* **WORK ORDER**: Your answer should consist of the lines in the following data that contain "using".

═════ PROVIDED MATERIAL ═════

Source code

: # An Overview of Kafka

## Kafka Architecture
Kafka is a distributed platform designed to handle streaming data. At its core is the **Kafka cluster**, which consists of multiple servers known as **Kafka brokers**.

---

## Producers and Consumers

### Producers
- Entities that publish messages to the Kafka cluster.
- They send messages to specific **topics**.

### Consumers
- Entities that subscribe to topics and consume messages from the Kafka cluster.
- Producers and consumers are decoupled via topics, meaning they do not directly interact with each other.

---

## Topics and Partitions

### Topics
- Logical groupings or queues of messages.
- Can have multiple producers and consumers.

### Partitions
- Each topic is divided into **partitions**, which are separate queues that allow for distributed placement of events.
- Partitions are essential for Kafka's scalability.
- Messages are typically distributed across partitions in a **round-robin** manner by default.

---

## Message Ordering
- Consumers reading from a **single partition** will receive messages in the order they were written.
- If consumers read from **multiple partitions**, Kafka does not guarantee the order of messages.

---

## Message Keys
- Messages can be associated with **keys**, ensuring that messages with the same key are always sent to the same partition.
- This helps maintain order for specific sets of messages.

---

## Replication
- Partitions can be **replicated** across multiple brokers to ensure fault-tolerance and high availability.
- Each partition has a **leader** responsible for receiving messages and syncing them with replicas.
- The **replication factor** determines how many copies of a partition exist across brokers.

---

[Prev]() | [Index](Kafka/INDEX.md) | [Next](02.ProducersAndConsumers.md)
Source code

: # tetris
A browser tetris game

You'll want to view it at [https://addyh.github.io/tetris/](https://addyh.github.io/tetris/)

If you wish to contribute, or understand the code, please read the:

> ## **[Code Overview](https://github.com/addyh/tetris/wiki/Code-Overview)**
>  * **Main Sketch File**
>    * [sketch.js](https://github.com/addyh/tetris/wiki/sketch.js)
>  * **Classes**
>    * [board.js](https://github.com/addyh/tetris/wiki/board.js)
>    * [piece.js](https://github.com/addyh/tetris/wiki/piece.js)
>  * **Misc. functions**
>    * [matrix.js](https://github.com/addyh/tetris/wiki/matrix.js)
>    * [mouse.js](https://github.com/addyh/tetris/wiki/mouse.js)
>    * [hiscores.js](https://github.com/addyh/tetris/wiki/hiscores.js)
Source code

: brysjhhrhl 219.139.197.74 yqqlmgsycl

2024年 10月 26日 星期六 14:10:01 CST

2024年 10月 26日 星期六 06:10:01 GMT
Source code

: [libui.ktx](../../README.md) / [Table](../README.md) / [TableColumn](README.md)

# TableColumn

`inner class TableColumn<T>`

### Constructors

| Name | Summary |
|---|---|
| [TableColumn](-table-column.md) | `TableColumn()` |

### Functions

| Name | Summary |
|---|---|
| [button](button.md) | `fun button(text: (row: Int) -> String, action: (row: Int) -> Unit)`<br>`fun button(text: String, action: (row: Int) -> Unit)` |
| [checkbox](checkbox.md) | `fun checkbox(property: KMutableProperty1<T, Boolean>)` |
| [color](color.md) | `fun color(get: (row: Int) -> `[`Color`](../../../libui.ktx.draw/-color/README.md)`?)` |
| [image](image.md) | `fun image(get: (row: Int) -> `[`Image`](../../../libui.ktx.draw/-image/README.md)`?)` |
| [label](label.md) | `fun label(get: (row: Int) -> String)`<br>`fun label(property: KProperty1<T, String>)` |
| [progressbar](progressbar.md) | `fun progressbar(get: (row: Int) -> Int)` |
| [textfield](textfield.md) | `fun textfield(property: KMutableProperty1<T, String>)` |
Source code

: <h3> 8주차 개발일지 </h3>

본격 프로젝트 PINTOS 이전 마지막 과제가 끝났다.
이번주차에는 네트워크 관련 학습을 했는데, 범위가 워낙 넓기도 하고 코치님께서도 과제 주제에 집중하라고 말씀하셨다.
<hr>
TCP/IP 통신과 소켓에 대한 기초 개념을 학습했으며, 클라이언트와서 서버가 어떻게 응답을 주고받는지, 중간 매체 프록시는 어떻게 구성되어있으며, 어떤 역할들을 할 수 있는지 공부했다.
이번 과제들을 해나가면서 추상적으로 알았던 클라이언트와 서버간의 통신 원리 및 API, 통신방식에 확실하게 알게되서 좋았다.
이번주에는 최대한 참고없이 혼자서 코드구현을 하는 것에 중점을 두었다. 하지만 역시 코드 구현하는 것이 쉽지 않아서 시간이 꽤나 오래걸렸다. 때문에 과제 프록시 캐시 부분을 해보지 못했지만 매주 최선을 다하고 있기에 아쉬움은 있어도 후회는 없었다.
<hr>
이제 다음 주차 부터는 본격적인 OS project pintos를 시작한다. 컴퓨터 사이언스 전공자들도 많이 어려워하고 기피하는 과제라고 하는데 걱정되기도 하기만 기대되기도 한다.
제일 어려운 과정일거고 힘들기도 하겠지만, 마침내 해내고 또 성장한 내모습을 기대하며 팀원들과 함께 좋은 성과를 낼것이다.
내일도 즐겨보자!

═════
═════ PROVIDED MATERIAL ═════

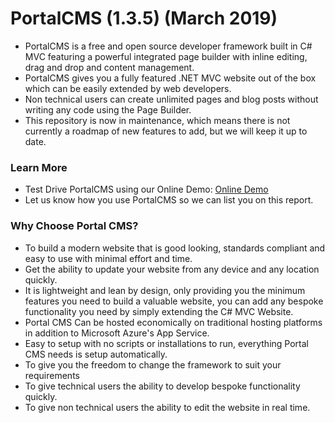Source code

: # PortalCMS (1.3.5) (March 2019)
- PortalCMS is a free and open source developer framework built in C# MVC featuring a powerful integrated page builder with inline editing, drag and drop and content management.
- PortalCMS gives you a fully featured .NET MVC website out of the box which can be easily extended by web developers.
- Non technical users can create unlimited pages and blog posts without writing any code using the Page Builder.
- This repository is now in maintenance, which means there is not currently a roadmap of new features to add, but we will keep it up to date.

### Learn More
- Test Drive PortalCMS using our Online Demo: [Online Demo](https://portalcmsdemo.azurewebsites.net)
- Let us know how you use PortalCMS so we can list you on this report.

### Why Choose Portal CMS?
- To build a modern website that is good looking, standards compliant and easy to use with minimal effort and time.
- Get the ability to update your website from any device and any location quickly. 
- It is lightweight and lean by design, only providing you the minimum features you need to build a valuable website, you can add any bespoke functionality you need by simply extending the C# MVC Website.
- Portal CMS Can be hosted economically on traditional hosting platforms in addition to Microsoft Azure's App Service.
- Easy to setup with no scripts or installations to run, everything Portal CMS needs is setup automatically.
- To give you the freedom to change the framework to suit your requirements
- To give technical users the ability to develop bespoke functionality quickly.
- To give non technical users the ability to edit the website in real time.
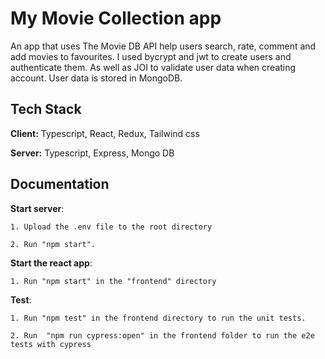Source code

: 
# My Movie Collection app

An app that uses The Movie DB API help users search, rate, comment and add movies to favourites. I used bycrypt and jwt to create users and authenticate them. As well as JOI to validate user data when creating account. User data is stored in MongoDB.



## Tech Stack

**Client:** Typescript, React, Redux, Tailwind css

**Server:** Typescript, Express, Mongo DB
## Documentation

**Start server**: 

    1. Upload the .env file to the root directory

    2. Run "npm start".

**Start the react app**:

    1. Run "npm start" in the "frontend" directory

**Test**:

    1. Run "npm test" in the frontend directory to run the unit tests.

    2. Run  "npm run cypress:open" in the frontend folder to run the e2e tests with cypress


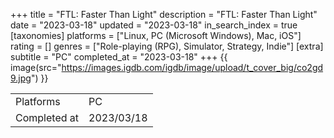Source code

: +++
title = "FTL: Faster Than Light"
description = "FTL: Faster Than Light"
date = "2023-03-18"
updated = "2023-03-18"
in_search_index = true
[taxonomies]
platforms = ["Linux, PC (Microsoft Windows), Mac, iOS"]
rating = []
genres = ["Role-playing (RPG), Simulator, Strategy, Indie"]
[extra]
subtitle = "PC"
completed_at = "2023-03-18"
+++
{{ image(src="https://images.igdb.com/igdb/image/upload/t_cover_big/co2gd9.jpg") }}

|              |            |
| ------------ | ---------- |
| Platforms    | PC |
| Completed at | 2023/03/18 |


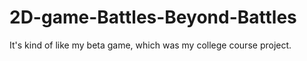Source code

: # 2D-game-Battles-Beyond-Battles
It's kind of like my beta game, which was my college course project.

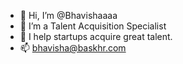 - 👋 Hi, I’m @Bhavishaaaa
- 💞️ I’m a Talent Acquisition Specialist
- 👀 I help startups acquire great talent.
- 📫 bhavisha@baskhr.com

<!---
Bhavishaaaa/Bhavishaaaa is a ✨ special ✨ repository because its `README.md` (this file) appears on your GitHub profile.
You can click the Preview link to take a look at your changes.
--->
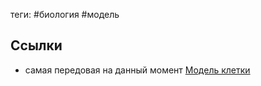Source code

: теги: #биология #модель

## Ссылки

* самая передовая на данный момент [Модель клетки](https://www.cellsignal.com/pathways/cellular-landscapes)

═════

* **SOLUTION TO THIS TASK**:
- Non technical users can create unlimited pages and blog posts without writing any code using the Page Builder.
- Test Drive PortalCMS using our Online Demo: [Online Demo](https://portalcmsdemo.azurewebsites.net)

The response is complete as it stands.